Folding Kayak Modifications
A canvas cover is easy to make. You do not need a pattern. Here’s how:For my Klepper AII, I bought 6 yards of duck canvas ($3/yd), a couple of yards of nylon webbing and Velcro. Drape the canvas over the length of the Boat with the boat right side up (i.e. not turned over). Cut two seams crossways. One is at the forward point of the cockpit. The second is at the rear edge of the cockpit. Cut and sew the second rear seam only after you have cut AND Sewn the first. So go ahead and cut the material at the forward cockpit point. After you cut you will notice that as the material lies on the boat that it now overlaps at an angle down the sides. Mark the excess overlap with soap leaving a 1/2-inch extra on both sides for the seam. Cut the excess off. Now sew an overlapping seam just like the Klepper deck uses (same seam as on inside inseam of jeans).

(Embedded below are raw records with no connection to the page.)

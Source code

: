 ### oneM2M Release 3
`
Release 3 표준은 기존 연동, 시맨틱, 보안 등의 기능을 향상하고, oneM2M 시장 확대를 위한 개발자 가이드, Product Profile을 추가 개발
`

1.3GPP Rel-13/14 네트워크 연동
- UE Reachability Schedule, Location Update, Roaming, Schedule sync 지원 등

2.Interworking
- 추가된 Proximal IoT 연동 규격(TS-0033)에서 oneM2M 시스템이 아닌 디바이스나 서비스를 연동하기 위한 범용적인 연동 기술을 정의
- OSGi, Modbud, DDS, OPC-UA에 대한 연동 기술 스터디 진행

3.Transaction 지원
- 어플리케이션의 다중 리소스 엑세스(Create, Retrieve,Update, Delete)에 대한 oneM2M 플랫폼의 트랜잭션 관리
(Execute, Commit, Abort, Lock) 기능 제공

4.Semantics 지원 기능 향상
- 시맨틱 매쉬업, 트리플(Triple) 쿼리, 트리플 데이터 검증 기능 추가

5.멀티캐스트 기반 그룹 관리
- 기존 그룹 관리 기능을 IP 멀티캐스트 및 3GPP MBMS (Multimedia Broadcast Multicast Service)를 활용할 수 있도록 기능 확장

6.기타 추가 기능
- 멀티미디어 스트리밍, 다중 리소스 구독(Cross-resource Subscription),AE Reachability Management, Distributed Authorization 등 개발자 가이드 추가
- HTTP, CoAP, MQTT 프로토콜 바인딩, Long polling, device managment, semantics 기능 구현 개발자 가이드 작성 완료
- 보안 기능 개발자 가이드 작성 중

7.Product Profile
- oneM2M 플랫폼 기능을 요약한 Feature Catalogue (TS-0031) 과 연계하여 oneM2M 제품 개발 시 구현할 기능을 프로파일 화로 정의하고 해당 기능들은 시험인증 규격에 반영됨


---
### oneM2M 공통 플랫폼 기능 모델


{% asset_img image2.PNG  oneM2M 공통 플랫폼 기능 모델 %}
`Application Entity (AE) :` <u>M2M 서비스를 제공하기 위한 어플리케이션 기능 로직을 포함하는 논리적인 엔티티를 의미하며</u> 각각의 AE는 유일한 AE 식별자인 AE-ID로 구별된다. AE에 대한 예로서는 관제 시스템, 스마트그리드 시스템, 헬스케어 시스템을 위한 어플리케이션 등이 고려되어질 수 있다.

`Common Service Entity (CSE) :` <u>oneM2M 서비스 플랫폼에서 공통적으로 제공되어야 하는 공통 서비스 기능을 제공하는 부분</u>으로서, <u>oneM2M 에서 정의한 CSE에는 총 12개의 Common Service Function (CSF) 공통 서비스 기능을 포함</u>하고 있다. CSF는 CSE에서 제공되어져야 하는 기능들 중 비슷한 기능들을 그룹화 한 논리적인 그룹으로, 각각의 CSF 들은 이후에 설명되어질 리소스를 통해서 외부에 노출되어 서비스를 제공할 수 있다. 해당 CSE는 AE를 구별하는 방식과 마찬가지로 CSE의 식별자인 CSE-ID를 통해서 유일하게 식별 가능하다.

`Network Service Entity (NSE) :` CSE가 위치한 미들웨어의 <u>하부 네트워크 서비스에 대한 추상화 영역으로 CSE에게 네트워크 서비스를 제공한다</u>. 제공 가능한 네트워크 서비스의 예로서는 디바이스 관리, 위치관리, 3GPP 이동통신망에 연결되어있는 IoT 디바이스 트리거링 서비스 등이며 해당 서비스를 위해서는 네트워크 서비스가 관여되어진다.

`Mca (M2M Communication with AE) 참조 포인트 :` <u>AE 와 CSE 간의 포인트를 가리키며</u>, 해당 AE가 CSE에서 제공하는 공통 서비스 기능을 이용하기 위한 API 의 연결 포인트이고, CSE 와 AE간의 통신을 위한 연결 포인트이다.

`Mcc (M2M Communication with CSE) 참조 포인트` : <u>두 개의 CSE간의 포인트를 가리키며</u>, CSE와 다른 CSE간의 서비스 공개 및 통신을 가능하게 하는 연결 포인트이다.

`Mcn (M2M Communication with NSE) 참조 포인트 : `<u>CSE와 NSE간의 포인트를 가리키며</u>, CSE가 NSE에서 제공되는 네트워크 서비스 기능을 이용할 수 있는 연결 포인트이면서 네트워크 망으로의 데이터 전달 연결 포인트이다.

To make an overlapping seam take the two pieces of material with the ends even and pinned and the topsides touching each other (bottom sides out). Now sew a straight line across about 1/2 inch from the edge. Open the material back up. The seam butt will be underneath. Fold it to one side and pin. Now sew a second line parallel to the first about 1/4 ” away on the side the seam butt is folded to underneath. Now you have a folded overlapping seam.
Now repeat the process for the seam at the rear of the cockpit. Mark , cut , let it hang down naturally, mark and cut away the overlap. Then sew back together with an overlapping seam.
Once this is done, you need to pin the material snuggly around the stern and bow with a seam going straight down the edge of the stern or bow. Mark the curved bow seam with soap once again leaving 1/2 inch extra. Sew from the inside a simple straight seam. Cut the excess. Turn back right side out.
On the stern mark it, but leave enough for 1 1/2 ” overlap. Sew it half way along the true seam line. The bottom half is finished with hook and loop Velcro sewn on each side to close the cover over the rounded stern end.
To tighten the cover further around the boat: Choose a spot and make tucks to the inside. Pin, sew and cut the excess. Make as many tucks as needed; just try to make them at the same places on both sides to keep it looking nice.
Hem the bottom edge of both sides of the cover. Use a doubled over hem as a simple fold with fray in the wind.
Measure Nylon webbing to go under the boat’s belly to hold the cover on. Make one side short. Make the other long enough that you can reach far enough to attach and release the Velcro straps easily from the boat on top the car or on the ground. (Equal lengths will place the Velcro in the middle under the boat which is inconvenient). Sew hook Velcro to webbing, and loop to the other corresponding piece. Now pin these pieces to the cover once again, checking the length to make sure it will keep the cover snug. Sew on with a box and X seam like on a backpack strap. Once you finish putting on these nylon webbing straps at various lengths along the bottom (I think I used 5 on my Aerius II), you are done.
Alternatively, you could simplify the tightening of the cover at the stern and bow by using bungees sewn into the bottom hem, instead of the Velcro arrangement.
With a couple of night’s work, you’ll have a $25 cover. I used an old hand-me down Sears sewing machine.
Other projects: I have also made a long canvas bag to hold hull parts and my Balogh sail. I also have sewn a set of S4 sails using old windsurfer sails from garage sale for material and using the old S4 Sails for a pattern. Now I am in the middle of attempting to sew 2 complete AII hulls and decks. One is Hypalon/Canvas and the second is clear vinyl-the idea being to show off the frame with a clear hulled Klepper. If it works I want to make a set of clear S4 sails to go with and presto- a see-through sailboat! We’ll see if it works.
Some states require registration numbers to be permanantly affixed to boats in a visible manner; usually this applies to boats carring a motor, but not always. Regardless, there are two good ways top permanantly attach number to your boat’s hull.One method is glued-on numbers made of Hypalon repair fabric. Raft companies and repair companies offer Hypalon fabric in a range of colors, including bright colors like red and yellow. You can trace out numbers on fabric using ordinary stencils, cut them out with an X-acto knife, and glue them on.
Another good method is to paint the numbers directly on the hull with Gacoflex hypalon paint, available from a number of supplies and direct from Gaco. Here are a couple of good sources for materials:
I also noticed the other day that West Marine has a kit for painting registration numbers on inflatables- should work for folders as well. It comes with hypalon paint and a complete set of alphanumeric stencils.